SUPPLIED RECORDS:
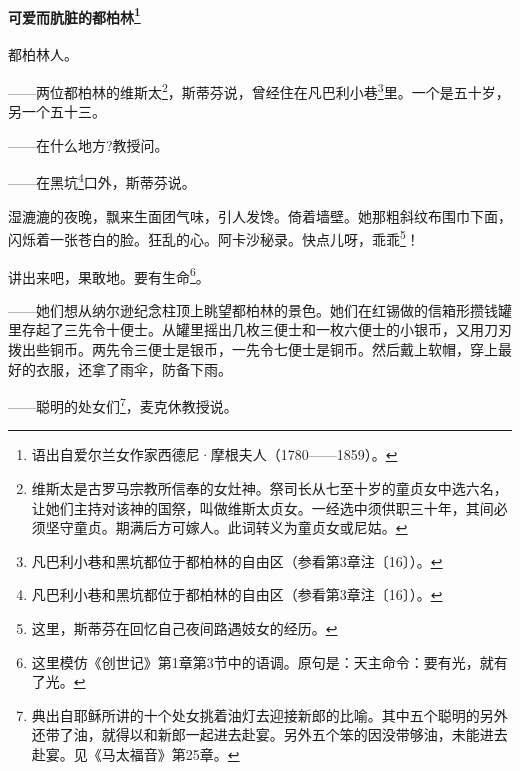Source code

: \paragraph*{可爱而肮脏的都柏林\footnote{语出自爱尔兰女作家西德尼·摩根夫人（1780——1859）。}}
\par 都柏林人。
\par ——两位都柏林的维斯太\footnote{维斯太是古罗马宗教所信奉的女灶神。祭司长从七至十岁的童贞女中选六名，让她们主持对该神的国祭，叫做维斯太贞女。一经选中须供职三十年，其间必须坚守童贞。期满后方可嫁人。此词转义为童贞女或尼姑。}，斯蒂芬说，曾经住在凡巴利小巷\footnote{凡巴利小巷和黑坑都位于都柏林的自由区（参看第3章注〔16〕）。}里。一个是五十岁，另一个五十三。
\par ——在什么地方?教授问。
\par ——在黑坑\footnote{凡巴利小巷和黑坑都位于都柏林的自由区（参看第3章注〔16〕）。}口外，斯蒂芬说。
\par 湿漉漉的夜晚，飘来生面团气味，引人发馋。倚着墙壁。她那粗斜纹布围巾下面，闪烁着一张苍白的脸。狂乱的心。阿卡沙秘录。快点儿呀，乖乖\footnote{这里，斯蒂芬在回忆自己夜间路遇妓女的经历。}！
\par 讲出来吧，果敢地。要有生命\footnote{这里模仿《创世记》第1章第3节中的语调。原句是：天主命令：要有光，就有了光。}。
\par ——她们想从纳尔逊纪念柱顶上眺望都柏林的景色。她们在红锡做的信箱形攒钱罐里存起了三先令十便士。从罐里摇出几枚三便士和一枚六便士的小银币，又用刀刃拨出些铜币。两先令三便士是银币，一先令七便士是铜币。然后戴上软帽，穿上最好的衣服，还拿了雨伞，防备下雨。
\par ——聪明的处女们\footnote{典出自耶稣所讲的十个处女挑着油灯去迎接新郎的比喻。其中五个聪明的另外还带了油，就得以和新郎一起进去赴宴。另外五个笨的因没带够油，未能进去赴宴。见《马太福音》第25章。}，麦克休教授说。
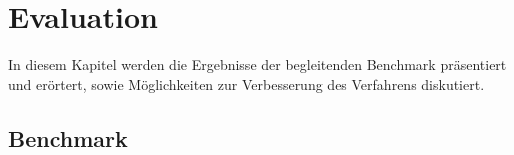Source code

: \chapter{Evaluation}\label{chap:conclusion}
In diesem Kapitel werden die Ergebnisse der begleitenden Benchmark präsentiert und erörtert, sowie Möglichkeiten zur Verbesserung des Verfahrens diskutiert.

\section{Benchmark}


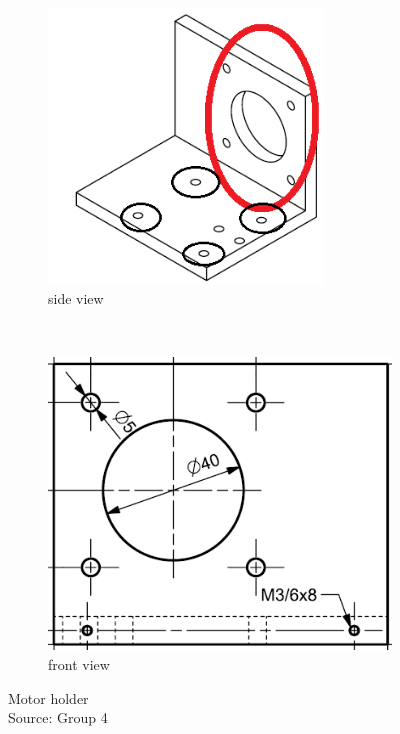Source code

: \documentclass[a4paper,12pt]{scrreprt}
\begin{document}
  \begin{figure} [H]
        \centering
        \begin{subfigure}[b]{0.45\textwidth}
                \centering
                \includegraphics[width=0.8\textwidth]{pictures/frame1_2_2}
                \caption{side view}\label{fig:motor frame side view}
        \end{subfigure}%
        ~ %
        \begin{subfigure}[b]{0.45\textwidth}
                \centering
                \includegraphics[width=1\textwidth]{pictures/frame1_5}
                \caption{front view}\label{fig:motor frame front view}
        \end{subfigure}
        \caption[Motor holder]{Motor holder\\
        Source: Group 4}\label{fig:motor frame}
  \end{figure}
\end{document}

TASK PROMPT: Repeat the full listing above exactly, with no pictures in the copy.

SOLVED EXERCISE:
Source code

: \paragraph*{可爱而肮脏的都柏林\footnote{语出自爱尔兰女作家西德尼·摩根夫人（1780——1859）。}}
\par 都柏林人。
\par ——两位都柏林的维斯太\footnote{维斯太是古罗马宗教所信奉的女灶神。祭司长从七至十岁的童贞女中选六名，让她们主持对该神的国祭，叫做维斯太贞女。一经选中须供职三十年，其间必须坚守童贞。期满后方可嫁人。此词转义为童贞女或尼姑。}，斯蒂芬说，曾经住在凡巴利小巷\footnote{凡巴利小巷和黑坑都位于都柏林的自由区（参看第3章注〔16〕）。}里。一个是五十岁，另一个五十三。
\par ——在什么地方?教授问。
\par ——在黑坑\footnote{凡巴利小巷和黑坑都位于都柏林的自由区（参看第3章注〔16〕）。}口外，斯蒂芬说。
\par 湿漉漉的夜晚，飘来生面团气味，引人发馋。倚着墙壁。她那粗斜纹布围巾下面，闪烁着一张苍白的脸。狂乱的心。阿卡沙秘录。快点儿呀，乖乖\footnote{这里，斯蒂芬在回忆自己夜间路遇妓女的经历。}！
\par 讲出来吧，果敢地。要有生命\footnote{这里模仿《创世记》第1章第3节中的语调。原句是：天主命令：要有光，就有了光。}。
\par ——她们想从纳尔逊纪念柱顶上眺望都柏林的景色。她们在红锡做的信箱形攒钱罐里存起了三先令十便士。从罐里摇出几枚三便士和一枚六便士的小银币，又用刀刃拨出些铜币。两先令三便士是银币，一先令七便士是铜币。然后戴上软帽，穿上最好的衣服，还拿了雨伞，防备下雨。
\par ——聪明的处女们\footnote{典出自耶稣所讲的十个处女挑着油灯去迎接新郎的比喻。其中五个聪明的另外还带了油，就得以和新郎一起进去赴宴。另外五个笨的因没带够油，未能进去赴宴。见《马太福音》第25章。}，麦克休教授说。
Source code

: \chapter{Evaluation}\label{chap:conclusion}
In diesem Kapitel werden die Ergebnisse der begleitenden Benchmark präsentiert und erörtert, sowie Möglichkeiten zur Verbesserung des Verfahrens diskutiert.

\section{Benchmark}


Source code

: \documentclass[a4paper,12pt]{scrreprt}
\begin{document}
  \begin{figure} [H]
        \centering
        \begin{subfigure}[b]{0.45\textwidth}
                \centering
                \includegraphics[width=0.8\textwidth]{pictures/frame1_2_2}
                \caption{side view}\label{fig:motor frame side view}
        \end{subfigure}%
        ~ %
        \begin{subfigure}[b]{0.45\textwidth}
                \centering
                \includegraphics[width=1\textwidth]{pictures/frame1_5}
                \caption{front view}\label{fig:motor frame front view}
        \end{subfigure}
        \caption[Motor holder]{Motor holder\\
        Source: Group 4}\label{fig:motor frame}
  \end{figure}
\end{document}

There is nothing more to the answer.